■ Problem
Extract, in full, the lines below, beginning at the first and ending with the line that contains "## IntelligentTieringStatusType". Pictures do not belong in the copy.

Stored data
=== Section Start ===

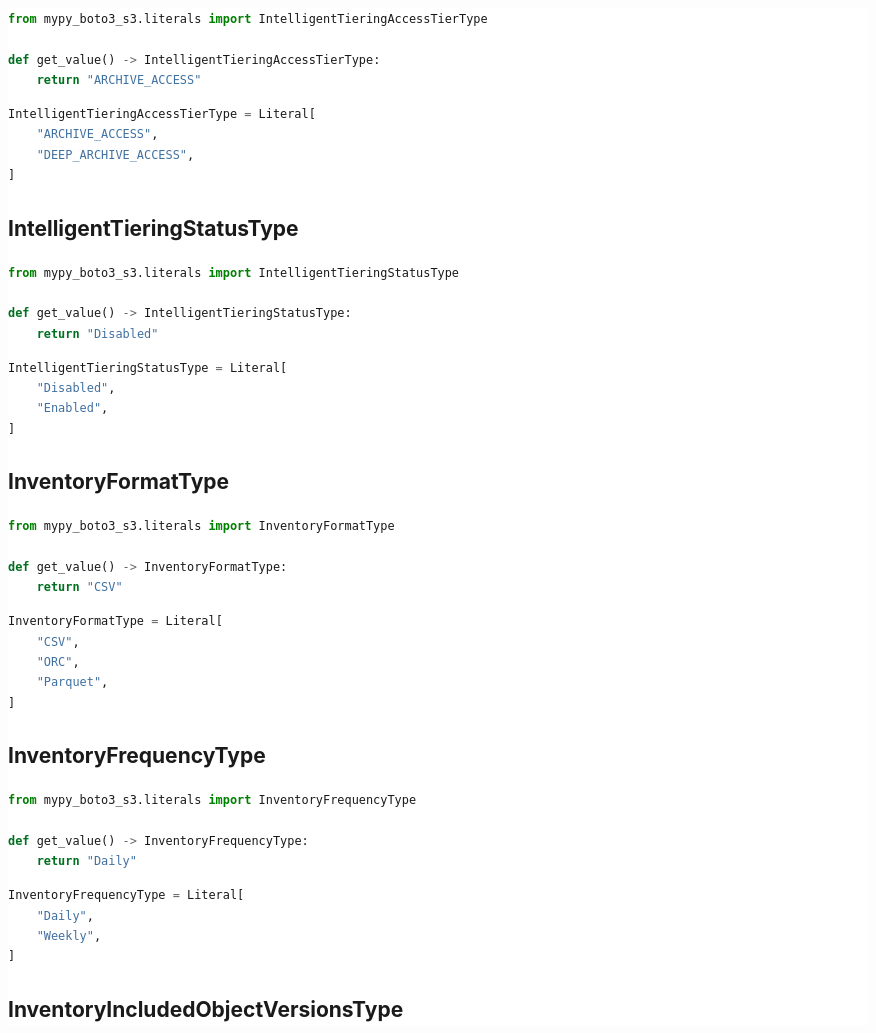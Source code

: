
 ```python title="Usage Example"
from mypy_boto3_s3.literals import IntelligentTieringAccessTierType

def get_value() -> IntelligentTieringAccessTierType:
    return "ARCHIVE_ACCESS"
```

```python title="Definition"
IntelligentTieringAccessTierType = Literal[
    "ARCHIVE_ACCESS",
    "DEEP_ARCHIVE_ACCESS",
]
```
## IntelligentTieringStatusType

```python title="Usage Example"
from mypy_boto3_s3.literals import IntelligentTieringStatusType

def get_value() -> IntelligentTieringStatusType:
    return "Disabled"
```

```python title="Definition"
IntelligentTieringStatusType = Literal[
    "Disabled",
    "Enabled",
]
```
## InventoryFormatType

```python title="Usage Example"
from mypy_boto3_s3.literals import InventoryFormatType

def get_value() -> InventoryFormatType:
    return "CSV"
```

```python title="Definition"
InventoryFormatType = Literal[
    "CSV",
    "ORC",
    "Parquet",
]
```
## InventoryFrequencyType

```python title="Usage Example"
from mypy_boto3_s3.literals import InventoryFrequencyType

def get_value() -> InventoryFrequencyType:
    return "Daily"
```

```python title="Definition"
InventoryFrequencyType = Literal[
    "Daily",
    "Weekly",
]
```
## InventoryIncludedObjectVersionsType
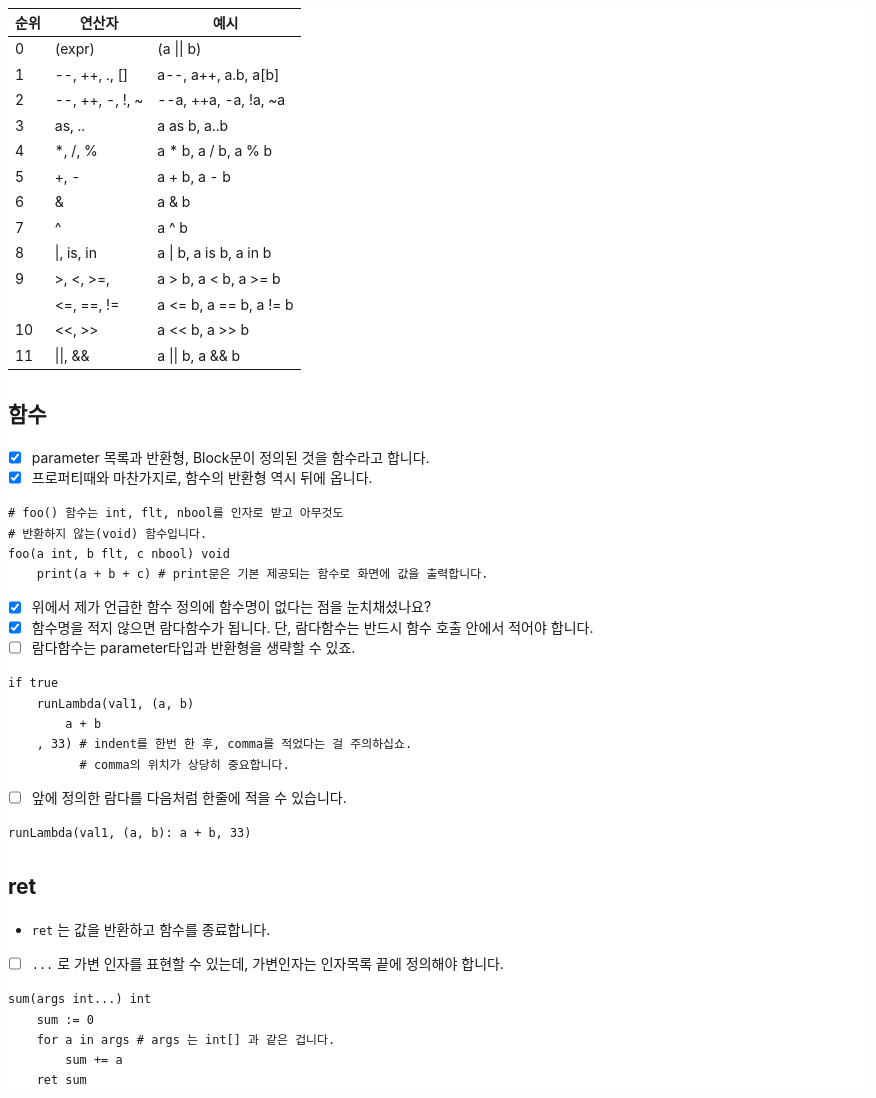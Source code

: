 | 순위 | 연산자          | 예시                   |
|------|-----------------|------------------------|
| 0    | (expr)          | (a \|\| b)             |
| 1    | --, ++, ., []   | a--, a++, a.b, a[b]    |
| 2    | --, ++, -, !, ~ | --a, ++a, -a, !a, ~a   |
| 3    | as, ..          | a as b, a..b           |
| 4    | *, /, %         | a * b, a / b, a % b    |
| 5    | +, -            | a + b, a - b           |
| 6    | &               | a & b                  |
| 7    | ^               | a ^ b                  |
| 8    | \|, is, in      | a \| b, a is b, a in b |
| 9    | >, <, >=,       | a > b, a < b, a >= b   |
|      | <=, ==, !=      | a <= b, a == b, a != b |
| 10   | <<, >>          | a << b, a >> b         |
| 11   | \|\|, &&        | a \|\| b, a && b       |

## 함수
* [x] parameter 목록과 반환형, Block문이 정의된 것을 함수라고 합니다.
* [x] 프로퍼티때와 마찬가지로, 함수의 반환형 역시 뒤에 옵니다.
```byeol
# foo() 함수는 int, flt, nbool를 인자로 받고 아무것도
# 반환하지 않는(void) 함수입니다.
foo(a int, b flt, c nbool) void
    print(a + b + c) # print문은 기본 제공되는 함수로 화면에 값을 출력합니다.
```

* [x] 위에서 제가 언급한 함수 정의에 함수명이 없다는 점을 눈치채셨나요?
* [x] 함수명을 적지 않으면 람다함수가 됩니다. 단, 람다함수는 반드시 함수 호출 안에서 적어야 합니다.
* [ ] 람다함수는 parameter타입과 반환형을 생략할 수 있죠.
```byeol
if true
    runLambda(val1, (a, b)
        a + b
    , 33) # indent를 한번 한 후, comma를 적었다는 걸 주의하십쇼.
          # comma의 위치가 상당히 중요합니다.
```

* [ ] 앞에 정의한 람다를 다음처럼 한줄에 적을 수 있습니다.
```byeol
runLambda(val1, (a, b): a + b, 33)
```

## ret
* `ret` 는 값을 반환하고 함수를 종료합니다.
* [ ] `...` 로 가변 인자를 표현할 수 있는데, 가변인자는 인자목록 끝에 정의해야 합니다.
```byeol
sum(args int...) int
    sum := 0
    for a in args # args 는 int[] 과 같은 겁니다.
        sum += a
    ret sum
```
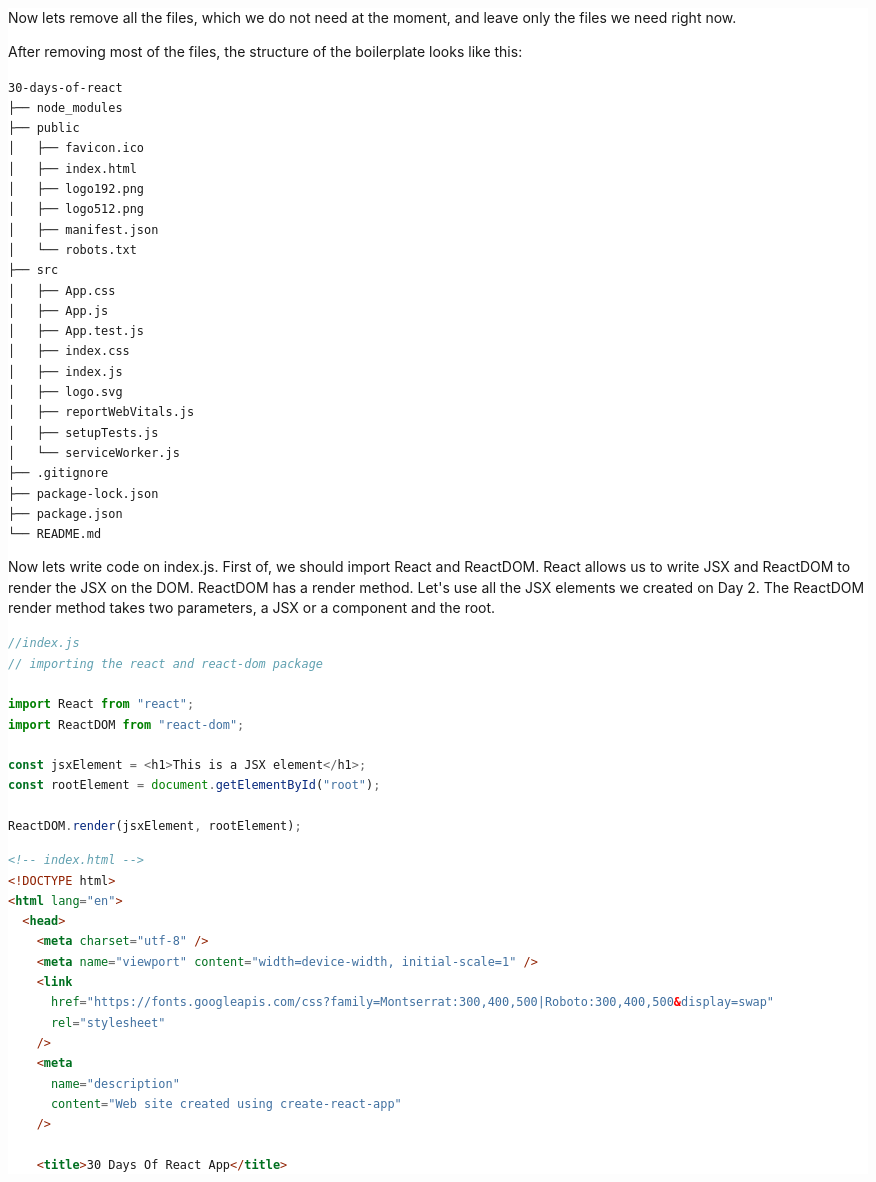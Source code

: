 Now lets remove all the files, which we do not need at the moment, and leave only the files we need right now.

After removing most of the files, the structure of the boilerplate looks like this:

```sh
30-days-of-react
├── node_modules
├── public
│   ├── favicon.ico
│   ├── index.html
│   ├── logo192.png
│   ├── logo512.png
│   ├── manifest.json
│   └── robots.txt
├── src
│   ├── App.css
│   ├── App.js
│   ├── App.test.js
│   ├── index.css
│   ├── index.js
│   ├── logo.svg
│   ├── reportWebVitals.js
│   ├── setupTests.js
│   └── serviceWorker.js
├── .gitignore
├── package-lock.json
├── package.json
└── README.md
```

Now lets write code on index.js. First of, we should import React and ReactDOM. React allows us to write JSX and ReactDOM to render the JSX on the DOM. ReactDOM has a render method. Let's use all the JSX elements we created on Day 2. The ReactDOM render method takes two parameters, a JSX or a component and the root.

```js
//index.js
// importing the react and react-dom package

import React from "react";
import ReactDOM from "react-dom";

const jsxElement = <h1>This is a JSX element</h1>;
const rootElement = document.getElementById("root");

ReactDOM.render(jsxElement, rootElement);
```

```html
<!-- index.html -->
<!DOCTYPE html>
<html lang="en">
  <head>
    <meta charset="utf-8" />
    <meta name="viewport" content="width=device-width, initial-scale=1" />
    <link
      href="https://fonts.googleapis.com/css?family=Montserrat:300,400,500|Roboto:300,400,500&display=swap"
      rel="stylesheet"
    />
    <meta
      name="description"
      content="Web site created using create-react-app"
    />

    <title>30 Days Of React App</title>
```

=== Section End ===

■ Exercise response
Source code

:
 ```python title="Usage Example"
from mypy_boto3_s3.literals import IntelligentTieringAccessTierType

def get_value() -> IntelligentTieringAccessTierType:
    return "ARCHIVE_ACCESS"
```

```python title="Definition"
IntelligentTieringAccessTierType = Literal[
    "ARCHIVE_ACCESS",
    "DEEP_ARCHIVE_ACCESS",
]
```
## IntelligentTieringStatusType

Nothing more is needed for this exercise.